Besetzen wir offene Lehrstellen einfach mit Bildungswilligen.

Rheinland-Pfalz sollte im Hinblick auf die Arbeitsmarkt- und Berufsförderung innovativ bleiben. Wir bitten den Landtag daher, unseren Antrag an den Ausschuss für Soziales und Arbeit zu überweisen, um dort die Debatte weiterführen zu können und auch noch Raum für die Klärung weiterer Fragen zu geben.

Vielen Dank.

(Beifall der AfD – Abg. Martin Haller, SPD: Das sieht schlecht aus!)

Als nächstem Redner erteile ich dem Abgeordneten Köbler für die Koalitionsfraktionen das Wort.

Sehr geehrter Herr Präsident, liebe Kolleginnen und Kollegen, meine Damen und Herren! Ich mache nun schon ein paar Jahre Arbeitsmarkt- und Sozialpolitik. Ich habe eine Weile gebraucht und den Antrag mehrfach gelesen, um zu verstehen, was die AfD-Fraktion eigentlich mit dem Antrag will. Ich habe selten ein Antrag gelesen, in dem so viele Widersprüche und Widersprüchlichkeiten zu finden sind.

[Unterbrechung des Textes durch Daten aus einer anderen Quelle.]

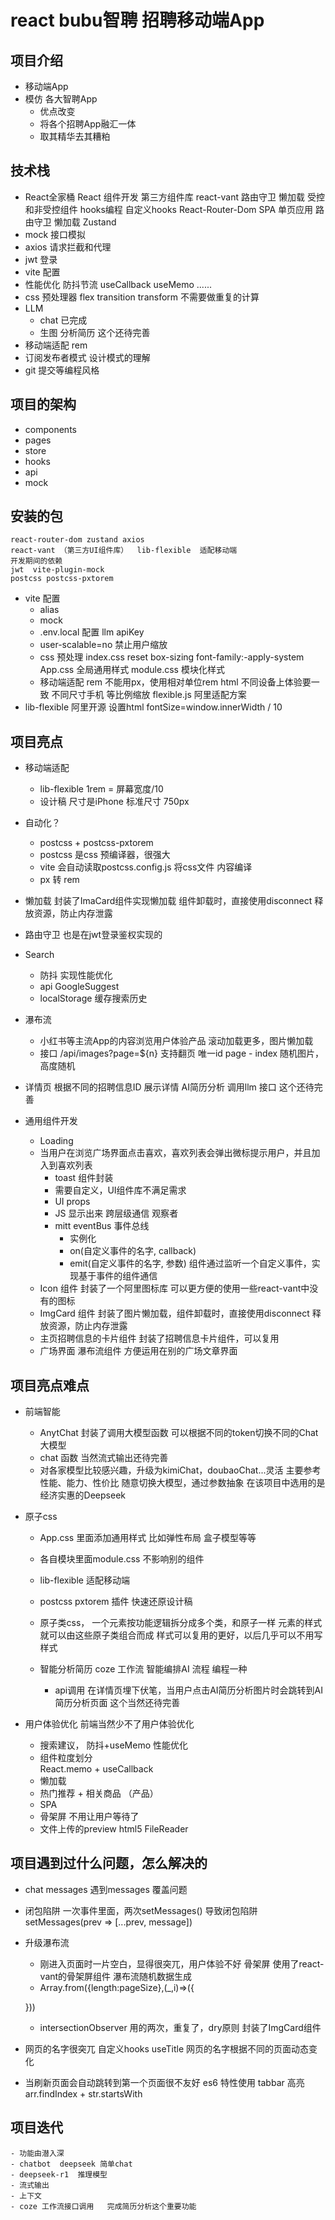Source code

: # react bubu智聘 招聘移动端App

## 项目介绍
- 移动端App
- 模仿 各大智聘App
    - 优点改变
    - 将各个招聘App融汇一体
    - 取其精华去其糟粕

## 技术栈
- React全家桶
    React 组件开发
    第三方组件库  react-vant
    路由守卫
    懒加载
    受控和非受控组件
    hooks编程  自定义hooks
    React-Router-Dom
        SPA 单页应用
        路由守卫
        懒加载
    Zustand
- mock  接口模拟
- axios 请求拦截和代理
- jwt 登录
- vite 配置
- 性能优化
    防抖节流
    useCallback useMemo ......
- css 预处理器
    flex transition transform 不需要做重复的计算
- LLM
    - chat 已完成
    - 生图 分析简历  这个还待完善
- 移动端适配
    rem 
- 订阅发布者模式 设计模式的理解
- git 提交等编程风格

## 项目的架构
- components
- pages
- store
- hooks
- api
- mock

## 安装的包
    react-router-dom zustand axios
    react-vant （第三方UI组件库）  lib-flexible  适配移动端
    开发期间的依赖
    jwt  vite-plugin-mock 
    postcss postcss-pxtorem  
- vite 配置
    - alias
    - mock
    - .env.local
        配置 llm apiKey
    - user-scalable=no  禁止用户缩放
    - css 预处理
        index.css   reset
        box-sizing  font-family:-apply-system
        App.css     全局通用样式
        module.css  模块化样式
    - 移动端适配 rem
        不能用px，使用相对单位rem html
        不同设备上体验要一致
        不同尺寸手机 等比例缩放
        flexible.js 阿里适配方案
- lib-flexible
    阿里开源
    设置html fontSize=window.innerWidth / 10

## 项目亮点
- 移动端适配
    - lib-flexible  1rem = 屏幕宽度/10
    - 设计稿 尺寸是iPhone 标准尺寸 750px

- 自动化？ 
    - postcss + postcss-pxtorem
    - postcss 是css 预编译器，很强大
    - vite 会自动读取postcss.config.js 将css文件 内容编译
    - px 转 rem

- 懒加载 封装了ImaCard组件实现懒加载  组件卸载时，直接使用disconnect  释放资源，防止内存泄露

- 路由守卫  也是在jwt登录鉴权实现的

- Search
    - 防抖 实现性能优化
    - api 
        GoogleSuggest
    - localStorage 缓存搜索历史

- 瀑布流
    - 小红书等主流App的内容浏览用户体验产品
        滚动加载更多，图片懒加载
    - 接口
        /api/images?page=${n}  支持翻页
        唯一id  page  -  index
        随机图片，高度随机

- 详情页 
    根据不同的招聘信息ID 展示详情
    AI简历分析  调用llm 接口   这个还待完善

- 通用组件开发
    - Loading
    - 当用户在浏览广场界面点击喜欢，喜欢列表会弹出微标提示用户，并且加入到喜欢列表
        - toast 组件封装
        - 需要自定义，UI组件库不满足需求
        - UI props
        - JS 显示出来 跨层级通信
        观察者
        - mitt eventBus 事件总线 
            - 实例化
            - on(自定义事件的名字, callback) 
            - emit(自定义事件的名字, 参数)
            组件通过监听一个自定义事件，实现基于事件的组件通信
    - Icon 组件
        封装了一个阿里图标库
        可以更方便的使用一些react-vant中没有的图标
    - ImgCard 组件
        封装了图片懒加载，组件卸载时，直接使用disconnect  释放资源，防止内存泄露
    - 主页招聘信息的卡片组件
        封装了招聘信息卡片组件，可以复用
    - 广场界面 瀑布流组件
        方便运用在别的广场文章界面

## 项目亮点难点
- 前端智能
    - AnytChat 封装了调用大模型函数 可以根据不同的token切换不同的Chat大模型
    - chat 函数  当然流式输出还待完善
    - 对各家模型比较感兴趣，升级为kimiChat，doubaoChat...灵活
        主要参考 性能、能力、性价比
        随意切换大模型，通过参数抽象
    在该项目中选用的是经济实惠的Deepseek

- 原子css
    - App.css 里面添加通用样式 比如弹性布局 盒子模型等等
    - 各自模块里面module.css 不影响别的组件
    - lib-flexible  适配移动端
    - postcss pxtorem  插件 快速还原设计稿
    - 原子类css，
        一个元素按功能逻辑拆分成多个类，和原子一样
        元素的样式就可以由这些原子类组合而成
        样式可以复用的更好，以后几乎可以不用写样式

     - 智能分析简历
        coze 工作流 智能编排AI 流程 编程一种
        - api调用
        在详情页埋下伏笔，当用户点击AI简历分析图片时会跳转到AI简历分析页面  这个当然还待完善

- 用户体验优化
    前端当然少不了用户体验优化
    - 搜索建议， 防抖+useMemo  性能优化
    - 组件粒度划分  
        React.memo  +  useCallback
    - 懒加载
    - 热门推荐 + 相关商品 （产品）
    - SPA
    - 骨架屏  不用让用户等待了
    - 文件上传的preview  html5 FileReader
        
## 项目遇到过什么问题，怎么解决的
- chat messages 遇到messages 覆盖问题
- 闭包陷阱
    一次事件里面，两次setMessages() 导致闭包陷阱  setMessages(prev => [...prev, message])
- 升级瀑布流
    - 刚进入页面时一片空白，显得很突兀，用户体验不好
        骨架屏 使用了react-vant的骨架屏组件
    瀑布流随机数据生成
    - Array.from({length:pageSize},(_,i)=>({

    }))
    - intersectionObserver 用的两次，重复了，dry原则 封装了ImgCard组件

- 网页的名字很突兀
    自定义hooks  useTitle 网页的名字根据不同的页面动态变化

- 当刷新页面会自动跳转到第一个页面很不友好
    es6 特性使用
    tabbar 高亮
    arr.findIndex + str.startsWith
    
## 项目迭代
    - 功能由潜入深
    - chatbot  deepseek 简单chat
    - deepseek-r1  推理模型
    - 流式输出
    - 上下文
    - coze 工作流接口调用   完成简历分析这个重要功能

Beginnen wir mit der angesprochene Zielgruppe. Sie wollen ein Modellprojekt, um „Beschäftigten, die über keine bzw. nur über eine nicht mehr hinreichend verwertbare Berufsausbildung verfügen, eine betriebliche Weiterbildung“ zu ermöglichen. § 81 Abs. 1 SGB III – die geltende Rechtslage in Deutschland – sagt: „Arbeitnehmerinnen und Arbeitnehmer können bei beruflicher Weiterbildung durch Übernahme der Weiterbildungskosten gefördert werden, wenn 1.) die Weiterbildung notwendig ist, um sie bei Arbeitslosigkeit beruflich einzugliedern, eine ihnen drohende Arbeitslosigkeit abzuwenden oder weil bei ihnen wegen fehlenden Berufsabschlusses die Notwendigkeit der Weiterbildung anerkannt ist“. Eigentlich ist da doch schon alles geregelt.

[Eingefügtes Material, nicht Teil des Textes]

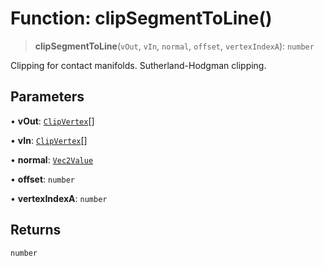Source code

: # Function: clipSegmentToLine()

> **clipSegmentToLine**(`vOut`, `vIn`, `normal`, `offset`, `vertexIndexA`): `number`

Clipping for contact manifolds. Sutherland-Hodgman clipping.

## Parameters

• **vOut**: [`ClipVertex`](../classes/ClipVertex)[]

• **vIn**: [`ClipVertex`](../classes/ClipVertex)[]

• **normal**: [`Vec2Value`](../interfaces/Vec2Value)

• **offset**: `number`

• **vertexIndexA**: `number`

## Returns

`number`
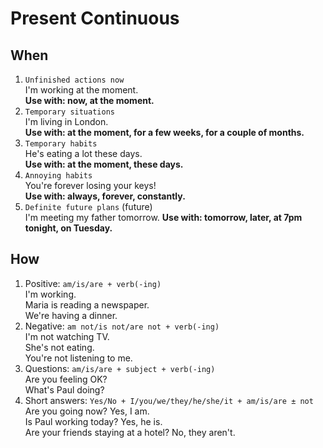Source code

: # Present Continuous
## When
1. `Unfinished actions now`  
I'm working at the moment.  
<b>Use with: now, at the moment.</b>
2. `Temporary situations`  
I'm living in London.  
<b>Use with: at the moment, for a few weeks, for a couple of months.</b>
3. `Temporary habits`  
He's eating a lot these days.  
<b>Use with: at the moment, these days.</b>
4. `Annoying habits`  
You're forever losing your keys!  
<b>Use with: always, forever, constantly.</b>
5. `Definite future plans` (future)  
I'm meeting my father tomorrow.
<b>Use with: tomorrow, later, at 7pm tonight, on Tuesday.</b>
## How
1. Positive: `am/is/are + verb(-ing)`  
I'm working.  
Maria is reading a newspaper.  
We're having a dinner.
2. Negative: `am not/is not/are not + verb(-ing)`  
I'm not watching TV.  
She's not eating.  
You're not listening to me.
3. Questions: `am/is/are + subject + verb(-ing)`  
Are you feeling OK?  
What's Paul doing?
4. Short answers: `Yes/No + I/you/we/they/he/she/it + am/is/are ± not`  
Are you going now? Yes, I am.  
Is Paul working today? Yes, he is.  
Are your friends staying at a hotel? No, they aren't.
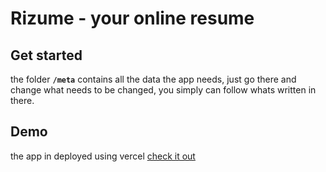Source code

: # Rizume - your online resume

## Get started

the folder **`/meta`** contains all the data the app needs, just go there and change what needs to be changed, you simply can follow whats written in there.

## Demo
the app in deployed using vercel [check it out](https://rizume.vercel.app)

Nun schreiben Sie aber, sie wollen gerade für die Personengruppe, für die die Voraussetzungen nach § 81 Abs. 1 SGB III nicht gegeben sind, ein Förderprogramm aufsetzen. Sie begründen das damit, dass es um Beschäftigte geht, die zwar eine Beschäftigung haben, also mindestens ein Jahr sozialversicherungspflichtig beschäftigt waren und in den Regelkreis von SGB III fallen, die aber keinen ausreichenden Berufsabschluss haben. Aber genau die fallen doch in die Förderung von § 81 Abs. 1 SGB III. Demnach ist die Frage, wen Sie eigentlich meinen, völlig unklar.

Zweitens geht es Ihnen darum, vornehmlich Arbeitslosigkeit zu verhindern. Gleichzeitig wollen Sie aber im Rahmen eines Modellprojekts nicht nur Bezieher von SGB II, sondern auch potenzielle Bezieher von SGB II – also Personen, die zwar eine Beschäftigung haben, aber noch nicht ein Jahr in die Sozialversicherung eingezahlt haben – aus dem Projekt ausgrenzen, obwohl wir wissen, dass deren Arbeitslosigkeits- und Dauerarbeitslosigkeitsrisiko um ein Vielfaches höher ist als bei denjenigen, die schon länger in Arbeit und damit im SGB III-Rechtskreis angekommen sind. Das schreiben Sie sogar selbst in Ihrer Begründung.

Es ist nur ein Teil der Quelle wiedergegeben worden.